> _What to work on_:
Go through the entries below and pick out every line with "loves".

════════

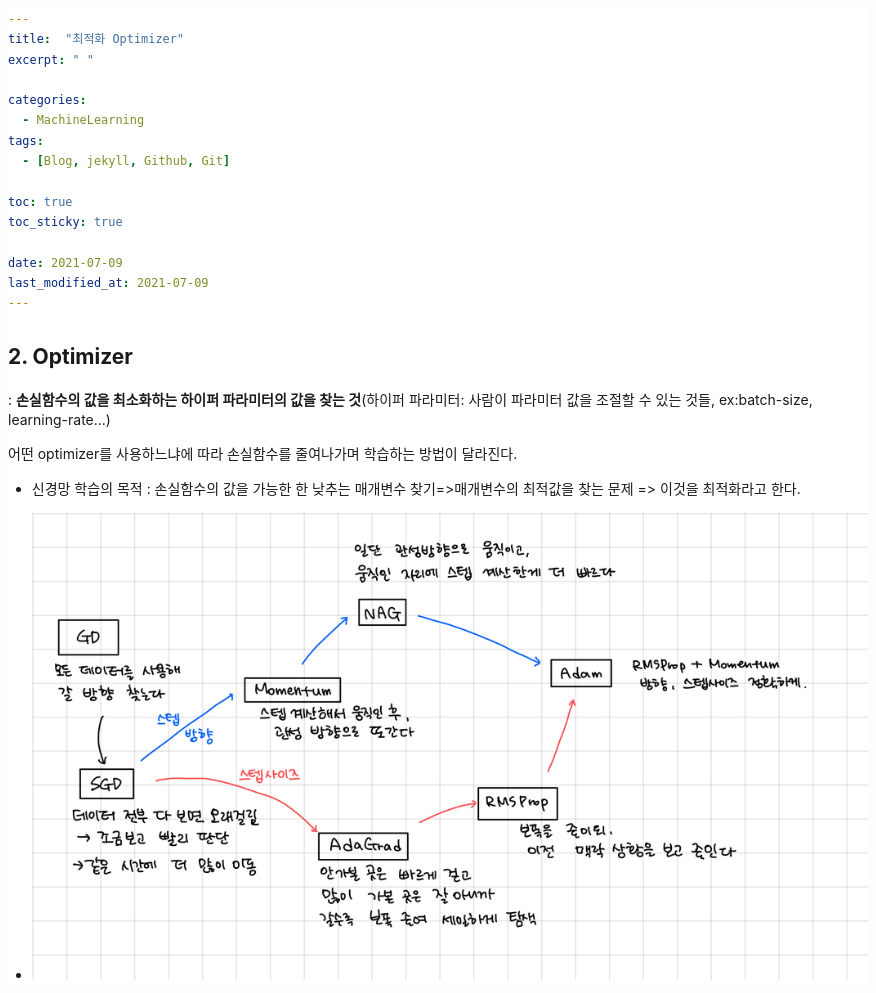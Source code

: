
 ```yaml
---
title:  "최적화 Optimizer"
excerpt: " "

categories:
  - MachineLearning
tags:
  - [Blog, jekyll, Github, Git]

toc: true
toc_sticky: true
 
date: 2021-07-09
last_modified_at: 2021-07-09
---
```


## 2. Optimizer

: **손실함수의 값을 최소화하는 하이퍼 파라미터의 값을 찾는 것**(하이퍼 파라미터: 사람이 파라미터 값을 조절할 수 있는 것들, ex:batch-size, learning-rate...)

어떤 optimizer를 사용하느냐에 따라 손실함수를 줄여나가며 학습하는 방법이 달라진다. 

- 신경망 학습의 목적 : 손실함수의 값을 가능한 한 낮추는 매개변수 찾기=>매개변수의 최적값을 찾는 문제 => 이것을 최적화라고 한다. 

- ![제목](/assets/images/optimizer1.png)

════════

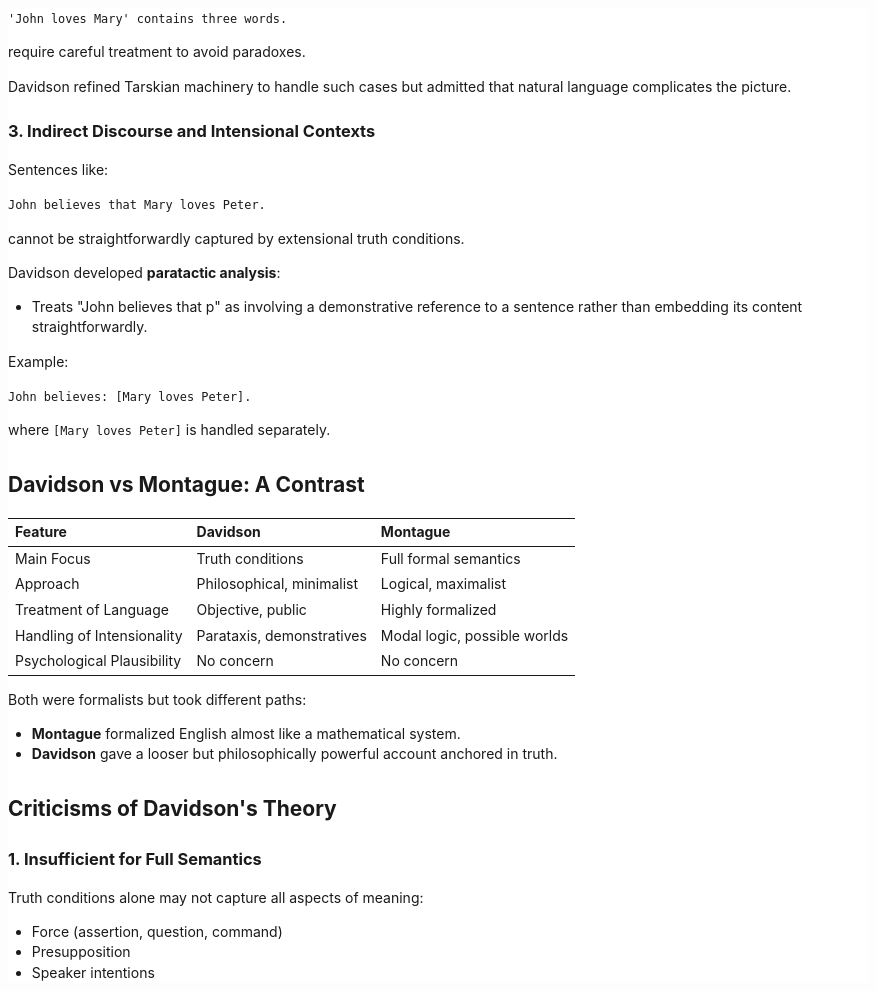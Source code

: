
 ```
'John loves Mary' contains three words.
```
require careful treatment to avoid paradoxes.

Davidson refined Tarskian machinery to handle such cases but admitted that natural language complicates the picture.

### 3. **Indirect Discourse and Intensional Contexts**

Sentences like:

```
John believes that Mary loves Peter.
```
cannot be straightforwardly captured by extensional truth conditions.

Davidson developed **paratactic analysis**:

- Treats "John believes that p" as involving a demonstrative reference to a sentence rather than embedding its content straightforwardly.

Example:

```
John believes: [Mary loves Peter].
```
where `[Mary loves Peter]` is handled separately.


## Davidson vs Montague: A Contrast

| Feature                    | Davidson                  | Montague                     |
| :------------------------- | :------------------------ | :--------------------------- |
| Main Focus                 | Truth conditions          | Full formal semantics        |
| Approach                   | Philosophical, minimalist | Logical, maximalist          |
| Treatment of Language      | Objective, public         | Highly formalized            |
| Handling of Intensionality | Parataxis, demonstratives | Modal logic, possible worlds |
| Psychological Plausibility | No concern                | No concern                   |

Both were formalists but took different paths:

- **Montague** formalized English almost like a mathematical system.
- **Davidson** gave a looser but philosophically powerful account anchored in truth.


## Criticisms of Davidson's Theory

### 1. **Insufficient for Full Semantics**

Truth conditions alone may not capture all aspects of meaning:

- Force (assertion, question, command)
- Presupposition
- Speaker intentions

════════

> _Exercise answer_:
'John loves Mary' contains three words.
John believes that Mary loves Peter.
John believes: [Mary loves Peter].
where `[Mary loves Peter]` is handled separately.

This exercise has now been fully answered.